誰も排除せずに受け入れる余裕があります。舞台は50年代末ですが、今流行りのダイバーシティを地で行くコミュニティです。みんな楽しそうに生きているし、精神的に危うい人も、イザとなれば村人たちが抱える雰囲気もある。
イングマルは大好きな母と犬と別れてこの村に来たのですが、どんどん元気になるのがわかります。サッカーやボクシングを覚えたり、男装の美少女サガや優しいパツキンねーちゃんと仲良くなったりと、イングマルは宇宙犬のことなど思い出すヒマなどありません。

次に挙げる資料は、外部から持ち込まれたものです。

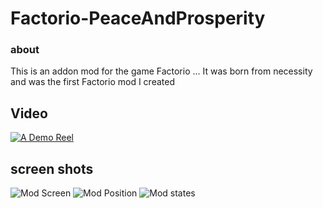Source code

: # Factorio-PeaceAndProsperity

### about
This is an addon mod for the game Factorio ...
It was born from necessity and was the first Factorio mod I created
## Video
[![A Demo Reel](https://img.youtube.com/vi/9-d4dTXtzPE/0.jpg)](https://www.youtube.com/watch?v=9-d4dTXtzPE&feature=youtu.be)
## screen shots
![Mod Screen](https://github.com/joranbeasley/Factorio-PeaceAndProsperity/raw/master/screenshots/ModScreen.png "Its here")
![Mod Position](https://github.com/joranbeasley/Factorio-PeaceAndProsperity/raw/master/screenshots/BarPositionAndSize.png "Its here")
![Mod states](https://github.com/joranbeasley/Factorio-PeaceAndProsperity/raw/master/screenshots/states.png "Its here")

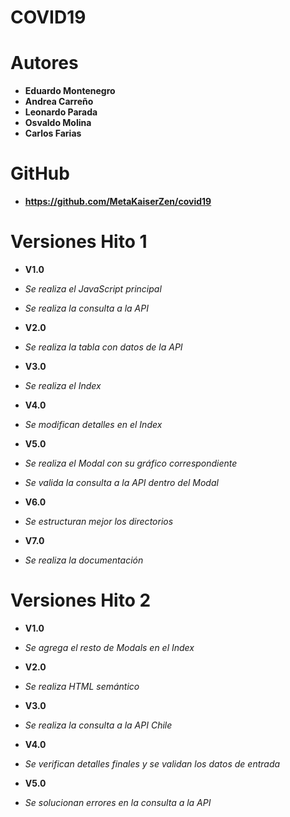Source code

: # COVID19

# Autores

* **Eduardo Montenegro**
* **Andrea Carreño**
* **Leonardo Parada**
* **Osvaldo Molina**
* **Carlos Farias**

# GitHub

* **https://github.com/MetaKaiserZen/covid19**

# Versiones Hito 1

* **V1.0**

* *Se realiza el JavaScript principal*
* *Se realiza la consulta a la API*

* **V2.0**

* *Se realiza la tabla con datos de la API*

* **V3.0**

* *Se realiza el Index*

* **V4.0**

* *Se modifican detalles en el Index*

* **V5.0**

* *Se realiza el Modal con su gráfico correspondiente*
* *Se valida la consulta a la API dentro del Modal*

* **V6.0**

* *Se estructuran mejor los directorios*

* **V7.0**

* *Se realiza la documentación*

# Versiones Hito 2

* **V1.0**

* *Se agrega el resto de Modals en el Index*

* **V2.0**

* *Se realiza HTML semántico*

* **V3.0**

* *Se realiza la consulta a la API Chile*

* **V4.0**

* *Se verifican detalles finales y se validan los datos de entrada*

* **V5.0**

* *Se solucionan errores en la consulta a la API*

この村は、所属する人たちを抑圧しないため、ありのままの姿で在れるのだと思います。だからイングマルは自然と回復していく。
ここに、人が幸福に生きたり、多様性を許容できたりするコミュニティのヒントが描かれているように感じました。もちろん、こんなに善人ばっかのコミュニティはないですが、この村に住めば、真性の悪人以外は割と穏やかになっていくんじゃないかな、と思います。
これからの時代は、幸福の要因が個人因子よりも環境因子の方に重きを置かれるようになってくるのでは、なんて考えています。幸福なコミュニティに所属することが、個人的な幸福のベースとなるのではないでしょうか。フィクションから現実へ、そのままフィードバックはもちろん不可能ですが、エッセンスを学ぶことはできそう。
前世紀の作品ですが、未来を生きる我々に示唆を与えてくれる映画なのでは、などと感じております。